• Daniel Bond

Protected in Peril (Psalm 91:3-4)


For he will deliver you from the snare of the fowler and from the deadly pestilence. ⁴He will cover you with his pinions, and under his wings you will find refuge; his faithfulness is a shield and buckler. –Psalm 91:3-4

One of the great joys in parenting is sharing the childhood books and stories that captivated our imaginations with our own children. Recently, I've introduced our 8-year-old to the realm of Middle Earth and the adventures of Bilbo and Frodo Baggins. As we’ve read and listened to Tolkien's The Fellowship of the Ring, I'm reminded that the Christian life often resembles Frodo's dangerous journey to Mordor.


The author of Psalm 91 understood well the perils surrounding the believer in his journey with God. When we encounter the inevitable trials in this life–from loss of jobs, to loss of friends, or the loss of a loved one–the enemy will tempt us to respond in sinful ways that would ensnare us: fear instead of faith, bitterness instead of hope, anger instead of peace. Only the Lord can provide the escape and shelter we desperately need in these moments. Life with Christ is not free of troubles or tragedies, but we are not alone in them. Remembering this truth and recalling the faithfulness of God in the midst of our painful and perilous journey is what gives us confidence and hope. As Shadrach, Meshach, and Abednego discovered, their deliverer and Savior did not spare them from the flames, but rather He stepped into the fire with them (Daniel 3).


Psalm 91:3-4 provides us with images that should bring hope and comfort, even as we know it does not promise exemption from trials and troubles. Verse 3 pictures the follower of God as a helpless bird that is rescued from the hunter’s snare. In contrast, verse 4 pictures the Lord as a mighty and protective bird that brings cover and shelter to those who take refuge in Him. As a mother hen's wings are a sanctuary to her chicks, so the Lord covers and shields His children amidst the perils and attacks in this life.

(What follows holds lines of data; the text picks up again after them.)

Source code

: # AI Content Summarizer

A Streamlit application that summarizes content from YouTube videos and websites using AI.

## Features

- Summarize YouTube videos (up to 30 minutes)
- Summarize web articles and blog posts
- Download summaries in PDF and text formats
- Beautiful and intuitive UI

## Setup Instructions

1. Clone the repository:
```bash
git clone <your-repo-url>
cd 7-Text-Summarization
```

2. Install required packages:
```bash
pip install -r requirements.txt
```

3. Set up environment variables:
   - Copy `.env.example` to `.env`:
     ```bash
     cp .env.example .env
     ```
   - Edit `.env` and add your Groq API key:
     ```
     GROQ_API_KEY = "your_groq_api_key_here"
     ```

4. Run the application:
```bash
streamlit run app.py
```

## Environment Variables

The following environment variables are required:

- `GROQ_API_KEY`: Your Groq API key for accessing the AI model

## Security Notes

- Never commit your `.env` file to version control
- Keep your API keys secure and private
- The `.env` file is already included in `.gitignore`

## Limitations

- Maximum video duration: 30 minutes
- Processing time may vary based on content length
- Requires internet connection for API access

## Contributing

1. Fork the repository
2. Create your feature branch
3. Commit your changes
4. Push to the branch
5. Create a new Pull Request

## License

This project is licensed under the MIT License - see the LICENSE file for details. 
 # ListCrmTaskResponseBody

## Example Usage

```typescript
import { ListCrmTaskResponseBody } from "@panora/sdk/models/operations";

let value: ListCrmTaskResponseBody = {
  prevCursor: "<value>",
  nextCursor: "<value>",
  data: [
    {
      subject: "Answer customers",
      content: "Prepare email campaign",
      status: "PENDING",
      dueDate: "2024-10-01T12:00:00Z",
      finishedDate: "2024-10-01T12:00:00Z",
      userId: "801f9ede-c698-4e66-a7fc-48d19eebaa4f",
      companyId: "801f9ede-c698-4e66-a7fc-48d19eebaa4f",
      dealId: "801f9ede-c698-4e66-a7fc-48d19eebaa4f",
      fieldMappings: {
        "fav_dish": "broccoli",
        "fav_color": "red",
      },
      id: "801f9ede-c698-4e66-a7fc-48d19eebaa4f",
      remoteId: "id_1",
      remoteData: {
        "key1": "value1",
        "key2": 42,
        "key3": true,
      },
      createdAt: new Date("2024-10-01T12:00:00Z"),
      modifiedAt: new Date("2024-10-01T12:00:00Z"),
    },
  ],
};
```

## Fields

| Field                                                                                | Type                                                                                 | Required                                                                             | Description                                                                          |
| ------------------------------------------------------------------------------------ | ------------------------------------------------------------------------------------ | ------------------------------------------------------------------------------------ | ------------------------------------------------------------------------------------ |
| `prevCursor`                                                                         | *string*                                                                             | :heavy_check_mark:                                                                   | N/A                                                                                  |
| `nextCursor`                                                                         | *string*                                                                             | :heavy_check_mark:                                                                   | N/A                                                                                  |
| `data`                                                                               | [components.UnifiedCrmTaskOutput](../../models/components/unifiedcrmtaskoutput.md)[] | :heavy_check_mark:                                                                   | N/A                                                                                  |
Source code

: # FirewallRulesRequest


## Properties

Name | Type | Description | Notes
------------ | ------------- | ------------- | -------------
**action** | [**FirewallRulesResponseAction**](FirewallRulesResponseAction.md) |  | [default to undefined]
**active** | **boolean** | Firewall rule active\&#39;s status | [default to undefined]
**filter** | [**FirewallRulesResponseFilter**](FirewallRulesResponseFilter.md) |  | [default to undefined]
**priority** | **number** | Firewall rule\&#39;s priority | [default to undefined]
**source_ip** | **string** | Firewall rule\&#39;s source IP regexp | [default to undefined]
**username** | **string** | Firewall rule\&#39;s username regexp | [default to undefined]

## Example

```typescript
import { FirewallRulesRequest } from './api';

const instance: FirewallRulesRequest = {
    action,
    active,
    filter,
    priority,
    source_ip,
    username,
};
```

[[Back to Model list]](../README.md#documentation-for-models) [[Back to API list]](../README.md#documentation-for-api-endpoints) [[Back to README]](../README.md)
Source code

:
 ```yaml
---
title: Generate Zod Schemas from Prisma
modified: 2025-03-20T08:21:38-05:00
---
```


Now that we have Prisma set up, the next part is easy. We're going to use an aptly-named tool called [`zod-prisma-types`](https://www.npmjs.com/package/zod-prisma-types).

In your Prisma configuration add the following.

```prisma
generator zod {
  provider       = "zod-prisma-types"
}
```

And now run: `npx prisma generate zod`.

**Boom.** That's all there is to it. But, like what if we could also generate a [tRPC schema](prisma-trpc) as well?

The psalmist also declares God's victory and protection from the "deadly pestilence" of disease and plague that the enemy would use to destroy God's people. Against even these natural disasters, the psalmist lays hold of the truth that God will provide our ultimate salvation. Though the dangers are real and present, ultimately they are not our end when we are resting in the "God of all comfort" (2 Corinthians 1:3-4).


Verse 4 concludes with the image of God's faithfulness as a shield against the attacks we face. His faithfulness covers us as a buckler–a full-body armor like the chainmail of an ancient soldier. This is a picture of hope that the Lord covers us and is on our side, even when we are under attack (Psalm 124). The Apostle Paul urges believers not to lose heart in the battles and suffering of this life, for they are indeed “a light and momentary affliction” in light of the incomparable eternal glory we will share with Jesus our Savior (2 Corinthians 4:16-18).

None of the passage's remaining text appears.